To create the material, he and his colleagues deposited silicon dioxide or titanium dioxide vapor on aluminum nitride, a transparent semiconductor used in high-tech LEDs. By tilting the aluminum nitride wafer, the group coaxed the vapor to condense into a forest of tiny rods, each about 50 nanometers wide and tilted at an angle.

The key to the material's low refractive index is its porosity, Schubert says. The more easily a material's electrons are jostled by electromagnetic waves, the higher its index. But a porous material has fewer electrons to be jostled, he says, hence a lower index.

By stacking five layers of nanorods, each one less porous than the one below it, they varied the coating's refractive index in a series of steps, going from 2.03 at the bottom (closely matching the wafer) to 1.05 at the top (compared with 1.0 for air). Because each step is small, total reflection was reduced to as little as 0.1 percent, the group reports this week in Nature Photonics.

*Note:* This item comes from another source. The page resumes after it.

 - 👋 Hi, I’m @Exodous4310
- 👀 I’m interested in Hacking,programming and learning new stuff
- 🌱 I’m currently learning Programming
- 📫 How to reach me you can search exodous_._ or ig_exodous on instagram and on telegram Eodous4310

The graded steps had another notable effect: The coating works well for many wavelengths of light and for light coming in at a range of angles—though it works best at close to 30 degrees, the group found. Schubert says antireflection layers typically reduce the reflection of one wavelength of light at the expense of enhancing reflection at other wavelengths, and they tend to work only for light striking the surface perpendicularly.

"It's one of the highest quality antireflection coatings I've seen," says Steven DenBaars, an LED-lighting researcher at the University of California, Santa Barbara. "It's not the solution to high brightness for LEDs," he says, but it may bump up their output by 5 to 10 percent. The next step, he says: "They'll have to see what it does in a real device."